Kerâmetin zıddı olarak, kâfir, fâsık ve müteşeyyıh, yâni velî olmadığı hâlde velîlik taslayan bâzı şahıslardan evliyânın kerâmetine benzer birtakım fevkalâdelikler sâdır olabilir. Bunların iddiâlarına uygun olarak meydana gelen hârikulâdeliklere istidraç denilmiştir. Kısaca istidraç; küfrü veya fâsıklığı açıkça görülen kimsenin isteğine uygun olarak zuhur eden harikalıklardır.
İmâm-ı Gazâlî (k.s.) Hazretleri bu konuda şöyle buyurmuştur: “Havada uçan, suyun üzerinde yürüyen veya ateş yiyen veyahut da bunlardan başka harikulâde haller gösteren bir şeyhi gördüğün zaman onu iyi araştır… O şeyh, eğer Allâh (c.c.)’un farzlarından ve Resûlullah (s.a.v.)’in sünnetlerinden birini terkediyorsa yalancıdır, düzenbazdır. O evliyâ değildir. O şeyhin işleri asla kerâmet değildir; belki istidrâçtır…”
(İmam-ı Gazâlî, Mukaşefetu’l-Kulub, s.48)

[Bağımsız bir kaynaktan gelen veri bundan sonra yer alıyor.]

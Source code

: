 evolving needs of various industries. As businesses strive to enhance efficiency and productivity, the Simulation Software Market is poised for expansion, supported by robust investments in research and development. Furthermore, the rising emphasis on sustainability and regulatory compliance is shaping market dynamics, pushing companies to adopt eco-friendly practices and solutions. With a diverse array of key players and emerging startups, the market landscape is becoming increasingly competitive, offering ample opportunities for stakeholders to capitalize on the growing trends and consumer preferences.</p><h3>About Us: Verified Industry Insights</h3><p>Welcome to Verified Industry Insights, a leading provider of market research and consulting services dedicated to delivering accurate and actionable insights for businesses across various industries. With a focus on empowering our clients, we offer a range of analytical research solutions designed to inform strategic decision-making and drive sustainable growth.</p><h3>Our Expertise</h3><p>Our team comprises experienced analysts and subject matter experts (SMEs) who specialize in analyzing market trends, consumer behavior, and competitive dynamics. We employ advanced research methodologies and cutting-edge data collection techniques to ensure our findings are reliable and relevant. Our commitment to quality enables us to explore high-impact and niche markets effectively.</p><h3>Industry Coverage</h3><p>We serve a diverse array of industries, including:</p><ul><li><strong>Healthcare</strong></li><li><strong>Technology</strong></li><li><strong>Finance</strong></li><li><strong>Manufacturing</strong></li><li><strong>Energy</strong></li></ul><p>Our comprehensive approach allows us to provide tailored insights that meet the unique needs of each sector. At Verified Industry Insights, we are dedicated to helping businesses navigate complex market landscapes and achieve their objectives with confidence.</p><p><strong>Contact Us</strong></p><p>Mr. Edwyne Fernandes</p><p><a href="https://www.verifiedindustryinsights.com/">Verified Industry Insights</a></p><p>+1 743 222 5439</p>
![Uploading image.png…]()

İmâm Rabbânî (k.s.) hazretleri sahte şeyhler için şunları söylemiştir: “Ermeyen bir şeyhin çevresinde bulunmak ve onunla sohbet etmek ve ona bağlanmak, zehirli bir kılıç ile yaralanmaktan daha beterdir. Zehirli kılıç insanın maddî hayatını alır, sahte şeyhler, insanın manevî hayatını öldürür.”
(İmam-ı Rabbânî, Mektubat; c.1, s.73)
Şeyh İmâm Allâme Müfessir Muhakkik Seyyid İsmail Hakkı Bursevî (k.s.) hazretleri şöyle buyurmuştur:
“Babadan, âbâ-ü ecdâd’tan miras yoluyla şeyhlik iddia edenlere asla iktidâ etmemek, uymamak ve onlara tabi olmamak gerekir. Çünkü babadan miras yoluyla şeyhlik iddia edenlerin, hakîkat âlemine götüren tarikatta, bir hidâyet ve nasipleri yoktur.
Bunlara, yâni miras yoluyla şeyhlik makâmına oturanlara uymak uygun değildir… Bunlara uymak ve onlara mürid ve talebe olmak caiz değildir.”